Scan each line of the records for the word "parent" and extract the ones that have it.

== Records for the task ==
########################################

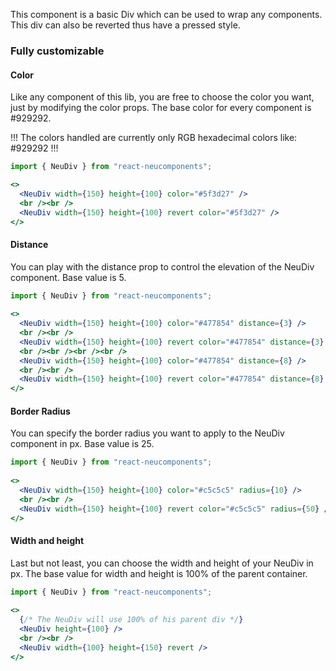 This component is a basic Div which can be used to wrap any components. This div can also be reverted thus have a pressed style.

### Fully customizable ###

#### Color ####

Like any component of this lib, you are free to choose the color you want, just by modifying the color props. The base color for every component is #929292.

!!! The colors handled are currently only RGB hexadecimal colors like: #929292 !!!

```jsx { "props": { "style": { "backgroundColor": "#5f3d27", "textAlign": "center", "padding": "100px" } } }
import { NeuDiv } from "react-neucomponents";

<>
  <NeuDiv width={150} height={100} color="#5f3d27" />
  <br /><br />
  <NeuDiv width={150} height={100} revert color="#5f3d27" />
</>
```

#### Distance ####

You can play with the distance prop to control the elevation of the NeuDiv component. Base value is 5.

```jsx { "props": { "style": { "backgroundColor": "#477854", "textAlign": "center", "padding": "100px" } } }
import { NeuDiv } from "react-neucomponents";
  
<>
  <NeuDiv width={150} height={100} color="#477854" distance={3} />
  <br /><br />
  <NeuDiv width={150} height={100} revert color="#477854" distance={3} />
  <br /><br /><br /><br />
  <NeuDiv width={150} height={100} color="#477854" distance={8} />
  <br /><br />
  <NeuDiv width={150} height={100} revert color="#477854" distance={8} />
</>
```

#### Border Radius ####

You can specify the border radius you want to apply to the NeuDiv component in px. Base value is 25.

```jsx { "props": { "style": { "backgroundColor": "#c5c5c5", "textAlign": "center", "padding": "100px" } } }
import { NeuDiv } from "react-neucomponents";
  
<>
  <NeuDiv width={150} height={100} color="#c5c5c5" radius={10} />
  <br /><br />
  <NeuDiv width={150} height={100} revert color="#c5c5c5" radius={50} />
</>
```

#### Width and height ####

Last but not least, you can choose the width and height of your NeuDiv in px. The base value for width and height is 100% of the parent container. 

```jsx { "props": { "style": { "backgroundColor": "#929292", "textAlign": "center", "padding": "100px" } } }
import { NeuDiv } from "react-neucomponents";
  
<>
  {/* The NeuDiv will use 100% of his parent div */}
  <NeuDiv height={100} />
  <br /><br />
  <NeuDiv width={100} height={150} revert />
</>
```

########################################

== Exercise result ==
Last but not least, you can choose the width and height of your NeuDiv in px. The base value for width and height is 100% of the parent container. 
  {/* The NeuDiv will use 100% of his parent div */}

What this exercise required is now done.